As he kept pointing out, there are also going to be constraints on his radicalism - not least the monetary policy framework itself, and all those other people on the Monetary and Financial Policy Committees. And he likes the inflation target the UK has now.

My slightly longer answer to the question is "no, but."

Listening to the future governor yesterday, I couldn't help thinking that he might change the attitude to economic policy in the UK, by reminding us that what we're living through is not just "exceptional" - a word he used a lot today - but worth getting worked up about.

Put it another way: he may have no burning desire to change the Bank's formal target, but you can't help thinking Governor Carney will raise the bar for the economy more generally.

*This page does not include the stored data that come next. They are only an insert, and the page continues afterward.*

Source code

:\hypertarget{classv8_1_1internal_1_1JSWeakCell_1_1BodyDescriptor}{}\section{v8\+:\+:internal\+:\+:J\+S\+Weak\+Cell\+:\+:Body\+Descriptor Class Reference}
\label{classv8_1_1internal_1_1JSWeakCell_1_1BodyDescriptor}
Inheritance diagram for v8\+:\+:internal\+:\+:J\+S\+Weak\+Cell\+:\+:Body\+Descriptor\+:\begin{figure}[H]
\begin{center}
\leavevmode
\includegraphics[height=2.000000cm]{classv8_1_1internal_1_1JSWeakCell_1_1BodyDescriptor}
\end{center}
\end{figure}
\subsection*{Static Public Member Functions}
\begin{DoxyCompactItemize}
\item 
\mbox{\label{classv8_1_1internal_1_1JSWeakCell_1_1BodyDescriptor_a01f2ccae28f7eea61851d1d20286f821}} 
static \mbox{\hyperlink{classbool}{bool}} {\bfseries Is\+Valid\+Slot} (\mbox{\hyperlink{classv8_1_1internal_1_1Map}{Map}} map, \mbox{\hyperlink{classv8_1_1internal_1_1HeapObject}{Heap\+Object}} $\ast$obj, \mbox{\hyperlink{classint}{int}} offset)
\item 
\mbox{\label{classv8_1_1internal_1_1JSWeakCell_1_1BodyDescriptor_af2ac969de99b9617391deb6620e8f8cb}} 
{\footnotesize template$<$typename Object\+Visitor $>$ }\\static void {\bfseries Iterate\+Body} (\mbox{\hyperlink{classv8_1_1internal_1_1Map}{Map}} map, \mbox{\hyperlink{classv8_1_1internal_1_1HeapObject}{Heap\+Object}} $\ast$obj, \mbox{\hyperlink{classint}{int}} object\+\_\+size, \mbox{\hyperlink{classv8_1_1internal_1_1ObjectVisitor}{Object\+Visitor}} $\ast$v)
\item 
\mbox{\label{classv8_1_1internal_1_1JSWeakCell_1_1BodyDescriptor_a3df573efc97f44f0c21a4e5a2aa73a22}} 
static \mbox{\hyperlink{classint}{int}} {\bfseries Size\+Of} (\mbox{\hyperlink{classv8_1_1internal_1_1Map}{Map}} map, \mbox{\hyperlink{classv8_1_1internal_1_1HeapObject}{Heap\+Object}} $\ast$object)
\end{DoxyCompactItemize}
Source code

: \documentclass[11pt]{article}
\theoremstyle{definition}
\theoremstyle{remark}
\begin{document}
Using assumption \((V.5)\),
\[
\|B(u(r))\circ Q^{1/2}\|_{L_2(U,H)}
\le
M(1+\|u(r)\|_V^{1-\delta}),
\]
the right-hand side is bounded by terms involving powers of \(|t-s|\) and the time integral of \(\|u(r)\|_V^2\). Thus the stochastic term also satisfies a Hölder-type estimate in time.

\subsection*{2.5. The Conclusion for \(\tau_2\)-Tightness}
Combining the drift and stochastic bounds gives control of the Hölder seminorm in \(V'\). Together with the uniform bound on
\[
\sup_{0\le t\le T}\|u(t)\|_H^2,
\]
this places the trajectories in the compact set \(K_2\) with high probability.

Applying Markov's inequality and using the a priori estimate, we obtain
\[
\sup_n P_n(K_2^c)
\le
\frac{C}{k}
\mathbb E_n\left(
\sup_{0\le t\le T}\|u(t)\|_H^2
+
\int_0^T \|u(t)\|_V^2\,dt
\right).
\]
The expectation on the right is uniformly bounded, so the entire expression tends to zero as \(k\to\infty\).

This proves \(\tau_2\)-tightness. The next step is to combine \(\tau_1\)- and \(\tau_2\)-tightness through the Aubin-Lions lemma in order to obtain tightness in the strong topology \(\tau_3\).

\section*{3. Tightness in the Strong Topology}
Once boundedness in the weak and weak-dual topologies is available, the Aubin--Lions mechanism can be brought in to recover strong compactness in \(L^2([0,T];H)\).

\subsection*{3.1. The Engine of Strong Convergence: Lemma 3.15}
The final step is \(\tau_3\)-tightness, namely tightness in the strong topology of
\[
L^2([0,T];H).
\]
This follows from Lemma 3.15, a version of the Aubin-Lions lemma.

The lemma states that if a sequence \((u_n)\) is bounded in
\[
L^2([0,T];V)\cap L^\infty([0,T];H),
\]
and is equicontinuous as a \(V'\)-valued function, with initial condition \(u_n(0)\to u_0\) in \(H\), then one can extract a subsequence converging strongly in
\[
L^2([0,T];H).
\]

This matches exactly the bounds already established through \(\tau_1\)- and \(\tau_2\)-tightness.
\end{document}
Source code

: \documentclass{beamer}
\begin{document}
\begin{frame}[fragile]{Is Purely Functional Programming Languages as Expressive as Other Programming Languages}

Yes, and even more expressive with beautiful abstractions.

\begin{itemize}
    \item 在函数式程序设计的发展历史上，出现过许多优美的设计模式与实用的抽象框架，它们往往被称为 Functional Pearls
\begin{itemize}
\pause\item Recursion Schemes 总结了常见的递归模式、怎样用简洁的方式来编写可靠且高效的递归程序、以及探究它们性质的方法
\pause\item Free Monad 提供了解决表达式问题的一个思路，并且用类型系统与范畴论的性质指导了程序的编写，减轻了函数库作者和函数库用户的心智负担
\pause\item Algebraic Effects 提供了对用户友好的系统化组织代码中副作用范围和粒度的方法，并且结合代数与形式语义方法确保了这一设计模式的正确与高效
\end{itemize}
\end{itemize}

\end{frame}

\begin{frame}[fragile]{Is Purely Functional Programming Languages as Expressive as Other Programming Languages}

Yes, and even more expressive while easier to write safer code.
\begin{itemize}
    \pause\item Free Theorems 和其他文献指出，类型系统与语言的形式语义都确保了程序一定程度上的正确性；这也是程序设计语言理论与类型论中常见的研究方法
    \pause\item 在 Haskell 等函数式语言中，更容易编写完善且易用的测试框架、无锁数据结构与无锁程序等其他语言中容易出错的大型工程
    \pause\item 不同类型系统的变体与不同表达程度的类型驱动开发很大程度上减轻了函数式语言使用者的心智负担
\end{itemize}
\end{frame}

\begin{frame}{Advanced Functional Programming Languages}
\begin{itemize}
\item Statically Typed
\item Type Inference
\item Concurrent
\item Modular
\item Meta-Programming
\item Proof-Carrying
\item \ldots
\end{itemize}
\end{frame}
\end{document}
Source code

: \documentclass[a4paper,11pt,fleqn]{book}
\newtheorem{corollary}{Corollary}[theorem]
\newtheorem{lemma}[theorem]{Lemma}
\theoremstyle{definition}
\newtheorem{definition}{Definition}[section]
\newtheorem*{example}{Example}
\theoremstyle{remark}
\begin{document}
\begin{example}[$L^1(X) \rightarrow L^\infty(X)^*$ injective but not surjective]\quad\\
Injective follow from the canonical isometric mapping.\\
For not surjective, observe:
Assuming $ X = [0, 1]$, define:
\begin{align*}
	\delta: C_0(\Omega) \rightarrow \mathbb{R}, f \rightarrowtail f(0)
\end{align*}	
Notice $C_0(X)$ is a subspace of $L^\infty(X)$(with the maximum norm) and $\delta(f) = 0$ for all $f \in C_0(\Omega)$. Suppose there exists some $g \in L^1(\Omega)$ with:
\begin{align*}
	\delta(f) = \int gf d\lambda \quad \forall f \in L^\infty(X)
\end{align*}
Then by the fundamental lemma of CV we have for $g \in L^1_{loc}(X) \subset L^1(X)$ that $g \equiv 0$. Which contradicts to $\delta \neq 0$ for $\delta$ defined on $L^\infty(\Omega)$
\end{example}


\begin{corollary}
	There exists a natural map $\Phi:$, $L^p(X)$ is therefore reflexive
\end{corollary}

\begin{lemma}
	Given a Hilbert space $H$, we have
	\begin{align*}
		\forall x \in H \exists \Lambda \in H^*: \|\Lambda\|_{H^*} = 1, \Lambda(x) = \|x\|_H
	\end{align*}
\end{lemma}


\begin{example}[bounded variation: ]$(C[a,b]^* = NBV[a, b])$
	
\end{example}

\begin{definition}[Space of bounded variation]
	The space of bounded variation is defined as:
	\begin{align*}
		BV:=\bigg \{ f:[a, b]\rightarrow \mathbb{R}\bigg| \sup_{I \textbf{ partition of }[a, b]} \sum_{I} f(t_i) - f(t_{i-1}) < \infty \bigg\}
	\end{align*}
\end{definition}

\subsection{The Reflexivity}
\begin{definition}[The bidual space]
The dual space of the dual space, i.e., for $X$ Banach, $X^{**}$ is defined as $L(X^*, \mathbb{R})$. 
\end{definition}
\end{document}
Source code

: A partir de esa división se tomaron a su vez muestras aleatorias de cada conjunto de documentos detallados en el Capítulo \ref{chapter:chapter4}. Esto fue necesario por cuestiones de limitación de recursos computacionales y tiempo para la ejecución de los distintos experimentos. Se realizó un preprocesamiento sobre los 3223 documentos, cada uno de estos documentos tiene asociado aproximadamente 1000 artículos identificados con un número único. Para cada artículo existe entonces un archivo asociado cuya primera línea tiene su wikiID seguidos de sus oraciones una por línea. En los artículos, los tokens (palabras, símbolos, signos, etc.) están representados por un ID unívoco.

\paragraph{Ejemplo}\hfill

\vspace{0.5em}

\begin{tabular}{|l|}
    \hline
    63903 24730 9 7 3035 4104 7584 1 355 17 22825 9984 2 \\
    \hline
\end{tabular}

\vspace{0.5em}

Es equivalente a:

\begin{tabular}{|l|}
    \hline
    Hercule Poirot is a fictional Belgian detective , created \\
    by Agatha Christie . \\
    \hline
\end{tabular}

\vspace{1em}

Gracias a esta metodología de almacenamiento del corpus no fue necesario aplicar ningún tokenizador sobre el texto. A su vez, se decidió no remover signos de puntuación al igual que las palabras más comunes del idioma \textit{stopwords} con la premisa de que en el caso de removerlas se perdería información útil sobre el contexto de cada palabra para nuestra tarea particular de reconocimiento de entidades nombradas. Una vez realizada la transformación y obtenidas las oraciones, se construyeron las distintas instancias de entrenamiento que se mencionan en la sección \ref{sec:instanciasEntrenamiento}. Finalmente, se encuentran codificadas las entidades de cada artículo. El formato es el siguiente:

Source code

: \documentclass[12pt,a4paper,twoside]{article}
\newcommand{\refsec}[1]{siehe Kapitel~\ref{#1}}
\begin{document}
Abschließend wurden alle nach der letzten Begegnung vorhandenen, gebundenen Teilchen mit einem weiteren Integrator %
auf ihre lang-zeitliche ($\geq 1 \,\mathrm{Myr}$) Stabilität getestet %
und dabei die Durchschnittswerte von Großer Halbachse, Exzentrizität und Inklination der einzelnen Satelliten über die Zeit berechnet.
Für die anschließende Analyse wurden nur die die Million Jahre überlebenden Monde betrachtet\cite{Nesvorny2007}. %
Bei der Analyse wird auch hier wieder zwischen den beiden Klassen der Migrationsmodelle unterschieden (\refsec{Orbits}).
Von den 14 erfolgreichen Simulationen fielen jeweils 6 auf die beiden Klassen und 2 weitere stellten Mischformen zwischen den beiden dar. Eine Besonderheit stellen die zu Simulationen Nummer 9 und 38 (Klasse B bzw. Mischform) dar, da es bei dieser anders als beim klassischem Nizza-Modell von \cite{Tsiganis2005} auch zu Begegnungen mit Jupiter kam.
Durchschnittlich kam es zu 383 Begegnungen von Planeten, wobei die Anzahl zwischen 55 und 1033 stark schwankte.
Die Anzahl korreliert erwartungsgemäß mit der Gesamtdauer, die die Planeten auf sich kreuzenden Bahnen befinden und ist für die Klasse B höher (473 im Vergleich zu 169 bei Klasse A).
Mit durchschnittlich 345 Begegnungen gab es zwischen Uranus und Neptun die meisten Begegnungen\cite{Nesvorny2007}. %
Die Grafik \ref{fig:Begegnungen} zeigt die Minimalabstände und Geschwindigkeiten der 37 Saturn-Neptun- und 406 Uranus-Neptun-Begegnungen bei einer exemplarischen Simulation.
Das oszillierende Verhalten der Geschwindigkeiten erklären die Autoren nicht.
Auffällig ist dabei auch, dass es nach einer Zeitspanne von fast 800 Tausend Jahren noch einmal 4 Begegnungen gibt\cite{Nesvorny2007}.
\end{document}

Many in Westminster and beyond have started to think 1% growth in a year is a good result in an economy that is still 3% smaller than it was five years ago and in which nearly 20% of young people not in full-time education are out of work.

This isn't a party political point: it's a statement of fact. We have all got rather used to a flat economy. Any GDP number with a plus sign in front of it is starting to feel like an achievement.

The director of the IFS, Paul Johnson, said this week that we shouldn't lose our sense of "shock and awe" at what we've been living through. To judge by his testimony, Mark Carney hasn't lost it yet.

Perhaps he will conclude, like Sir Mervyn King, that there is not much that the central bank, or anyone else, can do to make this process of economic rebalancing any easier, or shorter. But he doesn't seem to be quite there yet.

We've spent months debating the finer points of Mark Carney's monetary policy philosophy and the difference it might make. We may have missed the most important thing separating him from every other senior policy maker in the UK, and the best reason for the chancellor to import him.

Governor Carney has not spent the last five years living in the UK; he's been living in a country that's been doing a lot better. That might end up making quite a difference.